In real projects, ZIP metadata comes from:
- Census data
- Exposed via APIs
- Internal reference tables
For this project, we simulate it with some random‑range based hard‑coded values.
Layer Responsibility
Even though ZIPs appear in Bronze data, the dimension itself is curated, so it belongs in Silver, not Bronze.
Step 1: Create the schema for the zip_dim table
-- Example schema creation (adjust column types as needed)

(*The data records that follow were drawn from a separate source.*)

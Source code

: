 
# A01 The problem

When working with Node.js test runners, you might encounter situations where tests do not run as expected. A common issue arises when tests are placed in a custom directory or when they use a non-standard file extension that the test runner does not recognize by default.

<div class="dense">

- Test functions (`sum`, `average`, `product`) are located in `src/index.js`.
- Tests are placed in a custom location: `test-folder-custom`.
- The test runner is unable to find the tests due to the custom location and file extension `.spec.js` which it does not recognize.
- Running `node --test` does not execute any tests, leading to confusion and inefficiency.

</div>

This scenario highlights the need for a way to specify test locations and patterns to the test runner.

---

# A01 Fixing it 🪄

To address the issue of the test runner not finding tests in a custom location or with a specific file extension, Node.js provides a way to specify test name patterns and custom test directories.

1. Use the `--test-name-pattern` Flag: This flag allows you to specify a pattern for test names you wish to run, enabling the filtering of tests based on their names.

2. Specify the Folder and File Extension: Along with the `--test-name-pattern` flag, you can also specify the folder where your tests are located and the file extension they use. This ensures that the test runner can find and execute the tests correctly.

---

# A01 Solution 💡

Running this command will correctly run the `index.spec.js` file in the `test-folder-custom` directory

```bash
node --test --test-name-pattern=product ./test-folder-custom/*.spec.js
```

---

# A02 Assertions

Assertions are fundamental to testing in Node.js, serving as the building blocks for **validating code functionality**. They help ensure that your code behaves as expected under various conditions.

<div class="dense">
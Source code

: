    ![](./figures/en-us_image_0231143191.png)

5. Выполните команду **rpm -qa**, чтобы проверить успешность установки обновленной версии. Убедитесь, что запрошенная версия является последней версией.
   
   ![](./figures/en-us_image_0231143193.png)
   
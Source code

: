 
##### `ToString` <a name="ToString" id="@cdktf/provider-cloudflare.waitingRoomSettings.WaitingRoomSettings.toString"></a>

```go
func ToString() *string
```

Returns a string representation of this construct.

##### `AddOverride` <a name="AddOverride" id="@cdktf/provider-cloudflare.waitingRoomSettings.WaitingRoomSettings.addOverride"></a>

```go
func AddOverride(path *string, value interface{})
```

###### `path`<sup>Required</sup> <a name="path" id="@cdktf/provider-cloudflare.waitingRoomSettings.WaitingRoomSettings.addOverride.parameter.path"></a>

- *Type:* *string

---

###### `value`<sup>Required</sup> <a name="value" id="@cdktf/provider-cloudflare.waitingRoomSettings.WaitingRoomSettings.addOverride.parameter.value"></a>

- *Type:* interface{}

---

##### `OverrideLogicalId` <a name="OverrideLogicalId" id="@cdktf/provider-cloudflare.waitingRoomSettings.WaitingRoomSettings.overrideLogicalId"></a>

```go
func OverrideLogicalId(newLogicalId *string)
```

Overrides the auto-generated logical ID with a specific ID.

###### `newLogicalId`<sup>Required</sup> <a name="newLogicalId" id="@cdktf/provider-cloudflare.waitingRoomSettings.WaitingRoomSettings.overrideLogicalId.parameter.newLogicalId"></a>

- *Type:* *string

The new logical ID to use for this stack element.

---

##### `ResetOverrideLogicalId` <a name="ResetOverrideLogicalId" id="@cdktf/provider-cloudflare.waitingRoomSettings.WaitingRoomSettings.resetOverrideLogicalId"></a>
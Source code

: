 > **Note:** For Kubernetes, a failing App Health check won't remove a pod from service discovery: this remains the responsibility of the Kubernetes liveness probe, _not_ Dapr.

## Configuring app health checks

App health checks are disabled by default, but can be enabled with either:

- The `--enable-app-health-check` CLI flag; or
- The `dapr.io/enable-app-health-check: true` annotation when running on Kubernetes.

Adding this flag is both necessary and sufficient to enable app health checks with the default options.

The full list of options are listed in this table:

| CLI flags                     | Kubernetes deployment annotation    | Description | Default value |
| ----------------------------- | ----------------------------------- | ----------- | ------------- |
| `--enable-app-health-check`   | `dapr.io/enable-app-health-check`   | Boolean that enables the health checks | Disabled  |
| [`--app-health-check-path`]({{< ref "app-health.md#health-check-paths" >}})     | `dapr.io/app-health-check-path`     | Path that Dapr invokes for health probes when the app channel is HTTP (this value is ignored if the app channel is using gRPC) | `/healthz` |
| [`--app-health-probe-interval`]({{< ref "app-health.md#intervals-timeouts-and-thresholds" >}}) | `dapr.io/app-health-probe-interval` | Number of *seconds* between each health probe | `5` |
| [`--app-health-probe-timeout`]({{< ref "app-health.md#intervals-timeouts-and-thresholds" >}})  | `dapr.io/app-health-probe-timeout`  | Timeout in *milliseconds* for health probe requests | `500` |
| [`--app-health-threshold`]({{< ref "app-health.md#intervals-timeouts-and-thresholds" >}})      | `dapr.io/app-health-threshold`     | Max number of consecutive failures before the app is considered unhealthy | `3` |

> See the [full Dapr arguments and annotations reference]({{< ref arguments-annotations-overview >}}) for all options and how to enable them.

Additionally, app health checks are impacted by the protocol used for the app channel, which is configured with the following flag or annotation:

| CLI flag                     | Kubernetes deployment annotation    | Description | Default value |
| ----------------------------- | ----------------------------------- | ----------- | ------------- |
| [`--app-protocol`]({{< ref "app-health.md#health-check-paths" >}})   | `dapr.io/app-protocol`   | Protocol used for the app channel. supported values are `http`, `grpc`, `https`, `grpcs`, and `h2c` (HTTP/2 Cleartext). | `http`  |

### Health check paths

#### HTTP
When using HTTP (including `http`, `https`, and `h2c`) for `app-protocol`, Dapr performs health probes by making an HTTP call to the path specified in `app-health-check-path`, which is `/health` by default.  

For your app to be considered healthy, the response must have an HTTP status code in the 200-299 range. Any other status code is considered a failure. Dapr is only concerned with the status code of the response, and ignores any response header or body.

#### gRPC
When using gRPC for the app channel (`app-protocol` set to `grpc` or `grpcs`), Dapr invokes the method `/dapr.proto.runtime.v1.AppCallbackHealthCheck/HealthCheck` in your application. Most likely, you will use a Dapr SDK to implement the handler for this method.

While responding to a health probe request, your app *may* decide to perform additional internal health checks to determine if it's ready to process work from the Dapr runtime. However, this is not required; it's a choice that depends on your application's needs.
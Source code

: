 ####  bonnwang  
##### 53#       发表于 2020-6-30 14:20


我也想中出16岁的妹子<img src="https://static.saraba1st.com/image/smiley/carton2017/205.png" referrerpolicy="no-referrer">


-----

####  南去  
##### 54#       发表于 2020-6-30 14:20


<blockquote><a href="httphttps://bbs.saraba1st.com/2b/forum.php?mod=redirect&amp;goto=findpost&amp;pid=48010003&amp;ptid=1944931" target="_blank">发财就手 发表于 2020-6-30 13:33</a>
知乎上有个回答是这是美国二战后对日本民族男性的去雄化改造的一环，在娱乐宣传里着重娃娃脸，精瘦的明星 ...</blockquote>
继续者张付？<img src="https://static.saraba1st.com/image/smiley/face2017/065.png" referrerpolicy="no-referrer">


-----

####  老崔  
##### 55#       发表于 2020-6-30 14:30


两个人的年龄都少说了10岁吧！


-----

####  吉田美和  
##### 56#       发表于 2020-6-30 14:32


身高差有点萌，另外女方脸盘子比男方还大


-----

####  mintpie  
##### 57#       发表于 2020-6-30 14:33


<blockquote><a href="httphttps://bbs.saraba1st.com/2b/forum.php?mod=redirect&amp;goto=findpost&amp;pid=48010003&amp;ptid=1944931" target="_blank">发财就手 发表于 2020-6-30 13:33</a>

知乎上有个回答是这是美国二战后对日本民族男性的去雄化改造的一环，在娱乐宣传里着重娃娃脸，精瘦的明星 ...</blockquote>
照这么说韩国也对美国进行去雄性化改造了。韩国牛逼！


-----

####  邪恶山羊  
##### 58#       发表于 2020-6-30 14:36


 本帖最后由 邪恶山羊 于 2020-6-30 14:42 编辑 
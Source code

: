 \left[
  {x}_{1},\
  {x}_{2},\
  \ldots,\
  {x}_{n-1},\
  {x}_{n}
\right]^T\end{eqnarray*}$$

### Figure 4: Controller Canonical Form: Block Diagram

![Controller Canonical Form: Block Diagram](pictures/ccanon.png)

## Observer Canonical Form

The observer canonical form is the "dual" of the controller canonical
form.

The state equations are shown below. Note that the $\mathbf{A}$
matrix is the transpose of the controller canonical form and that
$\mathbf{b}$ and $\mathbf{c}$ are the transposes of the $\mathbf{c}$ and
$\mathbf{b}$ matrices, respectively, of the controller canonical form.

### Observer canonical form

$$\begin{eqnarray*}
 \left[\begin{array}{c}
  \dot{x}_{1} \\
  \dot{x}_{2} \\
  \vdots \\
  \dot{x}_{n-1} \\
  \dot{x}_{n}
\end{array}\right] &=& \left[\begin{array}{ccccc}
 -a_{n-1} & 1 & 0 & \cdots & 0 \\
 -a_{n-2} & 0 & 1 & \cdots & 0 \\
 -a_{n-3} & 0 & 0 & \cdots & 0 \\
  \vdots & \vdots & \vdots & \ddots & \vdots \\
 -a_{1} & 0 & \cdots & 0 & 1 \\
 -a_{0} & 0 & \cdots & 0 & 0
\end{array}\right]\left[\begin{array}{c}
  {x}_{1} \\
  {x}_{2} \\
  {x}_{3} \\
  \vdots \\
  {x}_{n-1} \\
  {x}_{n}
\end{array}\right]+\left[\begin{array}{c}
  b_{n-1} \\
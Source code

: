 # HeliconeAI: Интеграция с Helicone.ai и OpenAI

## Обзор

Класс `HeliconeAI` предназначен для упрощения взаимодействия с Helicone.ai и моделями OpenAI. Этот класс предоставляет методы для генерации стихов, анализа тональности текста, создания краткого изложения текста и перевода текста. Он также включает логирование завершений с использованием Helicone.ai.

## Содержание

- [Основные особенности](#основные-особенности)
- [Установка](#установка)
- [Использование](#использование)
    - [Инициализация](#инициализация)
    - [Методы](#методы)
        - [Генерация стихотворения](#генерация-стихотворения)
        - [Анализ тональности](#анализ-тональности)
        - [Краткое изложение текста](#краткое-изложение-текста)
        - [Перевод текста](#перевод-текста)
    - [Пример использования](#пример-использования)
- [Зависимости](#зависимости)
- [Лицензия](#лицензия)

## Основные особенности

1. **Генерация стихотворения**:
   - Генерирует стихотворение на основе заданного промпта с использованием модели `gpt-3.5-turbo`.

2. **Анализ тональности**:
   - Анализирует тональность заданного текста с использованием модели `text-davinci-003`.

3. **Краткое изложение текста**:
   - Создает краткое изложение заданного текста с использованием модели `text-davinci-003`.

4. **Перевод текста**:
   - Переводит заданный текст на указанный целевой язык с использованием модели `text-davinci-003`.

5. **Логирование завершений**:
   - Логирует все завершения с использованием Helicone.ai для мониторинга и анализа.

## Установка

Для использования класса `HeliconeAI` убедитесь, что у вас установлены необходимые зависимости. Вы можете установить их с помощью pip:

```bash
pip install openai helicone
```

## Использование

CREATE TABLE IF NOT EXISTS nyc_taxi.raw.zip_dim (
zip_code STRING,
city STRING,
state STRING,
latitude DOUBLE,
longitude DOUBLE,
region STRING,
PRIMARY KEY (zip_code)
) USING DELTA;
Step 2: Read the unique and valid list of ZIPs – both pickup and drop – from the Bronze data
from pyspark.sql.functions import col, lower, trim
zip_stream = (
spark.readStream.format("delta")
.table("nyc_taxi.bronze.taxi_trips")
.select(
trim(lower(col("pickup_zip"))).alias("zip_code")
)
.unionByName(
spark.readStream.format("delta")
.table("nyc_taxi.bronze.taxi_trips")
.select(
trim(lower(col("dropoff_zip"))).alias("zip_code")
)
)
.filter(col("zip_code").rlike("^[0-9]{5}$")) # keep only valid 5‑digit ZIPs
.distinct()
)
Step 3: Assign random metadata to the ZIP values to simulate actual metadata seeding
import random
def generate_random_metadata(zip_code):
"""Return a dictionary with simulated metadata for a given ZIP."""
cities = ["New York", "Brooklyn", "Queens", "Bronx", "Staten Island"]
states = ["NY"]
regions = ["Northeast", "Midwest", "South", "West"]
return {
"zip_code": zip_code,
"city": random.choice(cities),
"state": random.choice(states),
"latitude": round(random.uniform(40.5, 40.9), 6),
"longitude": round(random.uniform(-74.3, -73.7), 6),
"region": random.choice(regions)
}
def upsert_zip_dim(batch_df, batch_id):
"""Upsert a batch of ZIP metadata into the zip_dim Delta table."""
enriched_df = batch_df.rdd.map(lambda row: generate_random_metadata(row.zip_code)).toDF()
(
enriched_df.write.format("delta")
.mode("append")
.option("mergeSchema", "true")
.saveAsTable("nyc_taxi.raw.zip_dim")
)
Step 4: Populate the nyc_taxi.raw.zip_dim Delta table with ZIP metadata by batch processing
(
zip_stream.writeStream
.foreachBatch(upsert_zip_dim)
.outputMode("update")
.option("checkpointLocation", "/tmp/checkpoints/zip_dim")
.start()
)
The ZIP dimension table nyc_taxi.raw.zip_dim is now ready.
Happy learning!